All About Bamboo , Handyman magazine,

It’s easy to become a bit obsessive about bamboo, says Greg Braun, owner of Sydney’s Mr Bamboo. Greg fell in love with bamboo more than 30 years ago when he lived in Japan.

‘Now I specialise in cultivating bamboo specifically for the Australian urban market,’ says Greg.

With over 1500 uses, bamboo is one of the most versatile plants in the world. You can buy bamboo clothing, flooring, blinds, cutlery and crockery, furniture, paper, musical instruments, planters and fencing. You can also use it for building and scaffolding, as biofuel and even eat the shoots.

With so many uses, it’s hard to believe that bamboo is nothing more than a tall, strong grass.

‘It’s incredibly useful but we don’t have enough stock growing here. Most of the plantation bamboo is for shoot production, the edible kind,’ he says.

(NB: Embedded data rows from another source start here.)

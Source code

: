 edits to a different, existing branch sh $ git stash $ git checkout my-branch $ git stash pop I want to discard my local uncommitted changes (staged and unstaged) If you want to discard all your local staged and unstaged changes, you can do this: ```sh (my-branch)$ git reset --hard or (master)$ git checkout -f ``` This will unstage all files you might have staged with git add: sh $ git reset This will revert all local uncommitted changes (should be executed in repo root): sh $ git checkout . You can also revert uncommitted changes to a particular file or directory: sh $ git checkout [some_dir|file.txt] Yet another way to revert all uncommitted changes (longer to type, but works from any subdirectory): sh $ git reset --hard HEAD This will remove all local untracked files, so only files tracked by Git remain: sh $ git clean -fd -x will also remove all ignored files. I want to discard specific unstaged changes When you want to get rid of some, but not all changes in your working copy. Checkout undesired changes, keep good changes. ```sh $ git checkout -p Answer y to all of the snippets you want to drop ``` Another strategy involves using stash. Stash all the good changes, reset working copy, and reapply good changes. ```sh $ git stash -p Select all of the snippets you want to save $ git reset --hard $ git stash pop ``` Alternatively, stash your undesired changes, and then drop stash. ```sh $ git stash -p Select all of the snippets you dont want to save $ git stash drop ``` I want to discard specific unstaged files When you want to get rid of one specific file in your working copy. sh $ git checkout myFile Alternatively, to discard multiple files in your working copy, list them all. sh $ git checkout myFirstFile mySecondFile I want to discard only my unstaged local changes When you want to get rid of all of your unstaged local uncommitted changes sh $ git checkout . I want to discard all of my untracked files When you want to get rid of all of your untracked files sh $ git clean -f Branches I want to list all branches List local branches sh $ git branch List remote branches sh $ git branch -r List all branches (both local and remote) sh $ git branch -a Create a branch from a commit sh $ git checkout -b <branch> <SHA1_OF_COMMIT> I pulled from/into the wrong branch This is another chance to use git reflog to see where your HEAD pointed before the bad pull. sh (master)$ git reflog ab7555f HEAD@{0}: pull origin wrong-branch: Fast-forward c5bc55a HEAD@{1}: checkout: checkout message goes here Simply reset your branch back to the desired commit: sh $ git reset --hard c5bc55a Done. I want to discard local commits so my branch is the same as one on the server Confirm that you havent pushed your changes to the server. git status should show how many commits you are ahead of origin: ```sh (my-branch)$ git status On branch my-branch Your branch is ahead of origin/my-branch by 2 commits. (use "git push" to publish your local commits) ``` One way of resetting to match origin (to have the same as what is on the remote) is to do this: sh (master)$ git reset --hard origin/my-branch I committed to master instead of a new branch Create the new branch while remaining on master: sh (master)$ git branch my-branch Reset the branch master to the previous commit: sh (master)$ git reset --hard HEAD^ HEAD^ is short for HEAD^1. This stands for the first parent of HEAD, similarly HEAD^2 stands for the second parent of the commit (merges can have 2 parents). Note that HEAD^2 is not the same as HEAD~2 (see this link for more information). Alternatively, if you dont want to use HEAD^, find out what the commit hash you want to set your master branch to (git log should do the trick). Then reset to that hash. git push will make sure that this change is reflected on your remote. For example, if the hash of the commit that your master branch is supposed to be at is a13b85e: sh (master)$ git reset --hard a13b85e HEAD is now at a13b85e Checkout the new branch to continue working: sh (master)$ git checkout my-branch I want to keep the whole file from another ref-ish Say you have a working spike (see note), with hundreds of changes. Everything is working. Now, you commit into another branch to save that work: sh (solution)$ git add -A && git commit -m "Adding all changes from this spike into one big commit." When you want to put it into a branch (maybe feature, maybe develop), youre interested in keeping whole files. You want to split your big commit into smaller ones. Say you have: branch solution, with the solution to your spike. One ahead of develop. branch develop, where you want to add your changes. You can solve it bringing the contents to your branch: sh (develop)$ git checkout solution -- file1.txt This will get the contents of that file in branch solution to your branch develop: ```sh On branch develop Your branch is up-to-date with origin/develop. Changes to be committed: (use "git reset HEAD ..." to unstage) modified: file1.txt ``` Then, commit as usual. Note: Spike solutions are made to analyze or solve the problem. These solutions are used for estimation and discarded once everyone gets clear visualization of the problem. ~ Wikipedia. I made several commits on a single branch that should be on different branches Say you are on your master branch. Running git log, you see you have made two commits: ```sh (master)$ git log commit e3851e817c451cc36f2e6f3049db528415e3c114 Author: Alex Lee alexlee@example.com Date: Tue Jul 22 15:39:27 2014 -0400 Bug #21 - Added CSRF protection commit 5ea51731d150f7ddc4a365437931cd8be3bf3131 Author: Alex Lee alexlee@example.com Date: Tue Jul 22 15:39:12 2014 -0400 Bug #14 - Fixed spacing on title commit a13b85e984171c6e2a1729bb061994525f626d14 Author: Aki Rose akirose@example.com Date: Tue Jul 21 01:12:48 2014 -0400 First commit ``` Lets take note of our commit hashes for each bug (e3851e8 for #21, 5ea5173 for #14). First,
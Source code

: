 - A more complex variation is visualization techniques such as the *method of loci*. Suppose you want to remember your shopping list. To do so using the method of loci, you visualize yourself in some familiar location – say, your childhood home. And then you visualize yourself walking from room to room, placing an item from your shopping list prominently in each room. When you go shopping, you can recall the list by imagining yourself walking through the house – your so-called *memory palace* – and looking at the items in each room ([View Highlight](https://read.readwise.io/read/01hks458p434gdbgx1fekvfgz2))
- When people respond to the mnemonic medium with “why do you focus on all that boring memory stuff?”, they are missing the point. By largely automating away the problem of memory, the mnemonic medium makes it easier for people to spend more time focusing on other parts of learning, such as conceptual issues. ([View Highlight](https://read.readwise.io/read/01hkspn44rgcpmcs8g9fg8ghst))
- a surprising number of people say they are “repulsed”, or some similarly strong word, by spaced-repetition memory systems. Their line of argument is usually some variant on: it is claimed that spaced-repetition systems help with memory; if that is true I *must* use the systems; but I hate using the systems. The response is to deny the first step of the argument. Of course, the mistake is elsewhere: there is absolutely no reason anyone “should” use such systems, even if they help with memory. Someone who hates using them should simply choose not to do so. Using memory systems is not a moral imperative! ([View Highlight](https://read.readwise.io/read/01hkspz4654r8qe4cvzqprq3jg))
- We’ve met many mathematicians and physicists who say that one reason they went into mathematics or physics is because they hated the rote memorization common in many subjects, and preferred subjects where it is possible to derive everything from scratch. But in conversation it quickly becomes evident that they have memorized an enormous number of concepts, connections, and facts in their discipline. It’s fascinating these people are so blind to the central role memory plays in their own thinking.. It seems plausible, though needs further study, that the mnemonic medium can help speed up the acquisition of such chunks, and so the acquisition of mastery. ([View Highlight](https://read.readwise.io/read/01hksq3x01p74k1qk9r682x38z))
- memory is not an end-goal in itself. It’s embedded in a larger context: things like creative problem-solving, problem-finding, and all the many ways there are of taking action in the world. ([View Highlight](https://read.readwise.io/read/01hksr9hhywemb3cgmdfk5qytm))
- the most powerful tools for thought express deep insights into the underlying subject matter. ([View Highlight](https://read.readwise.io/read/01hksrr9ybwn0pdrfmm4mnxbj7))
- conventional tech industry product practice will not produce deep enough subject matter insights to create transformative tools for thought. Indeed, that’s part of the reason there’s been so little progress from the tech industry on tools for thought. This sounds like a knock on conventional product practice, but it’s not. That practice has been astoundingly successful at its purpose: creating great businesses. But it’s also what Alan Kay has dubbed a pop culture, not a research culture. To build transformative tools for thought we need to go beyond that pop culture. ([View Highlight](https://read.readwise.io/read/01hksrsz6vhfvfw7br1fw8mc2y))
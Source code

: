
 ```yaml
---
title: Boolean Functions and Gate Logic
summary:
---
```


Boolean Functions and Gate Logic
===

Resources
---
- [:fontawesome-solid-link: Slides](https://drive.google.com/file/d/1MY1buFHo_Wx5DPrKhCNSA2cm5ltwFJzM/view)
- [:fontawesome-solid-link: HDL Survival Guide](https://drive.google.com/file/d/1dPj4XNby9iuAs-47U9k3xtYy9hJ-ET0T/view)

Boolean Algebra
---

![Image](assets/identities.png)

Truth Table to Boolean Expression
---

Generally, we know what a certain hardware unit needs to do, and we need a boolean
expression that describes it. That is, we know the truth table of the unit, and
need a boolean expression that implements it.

‘Most of our customers live in the city and want bamboo they can grow in between houses and in confined spaces as privacy screening.’

Three Ways To Use Bamboo

You can eat it

Many bamboos have edible shoots that can be steamed, boiled or used in stir-fries. Harvest when they’re 150mm high in summer. Try Buddha belly, giant timber, golden bamboo, Moso and walking stick.

bamboo and asian greens, all about bamboo, handyman magazine,
Many bamboos have edible shoots that can be steamed, boiled or used in stir-fries

You can use it as a garden stake

Cut canes can be used in the vegie garden as stakes or woven into trellises for climbers. For best results, harvest them in their peak months. TIP Harvest most running bamboo in spring and clumping in summer.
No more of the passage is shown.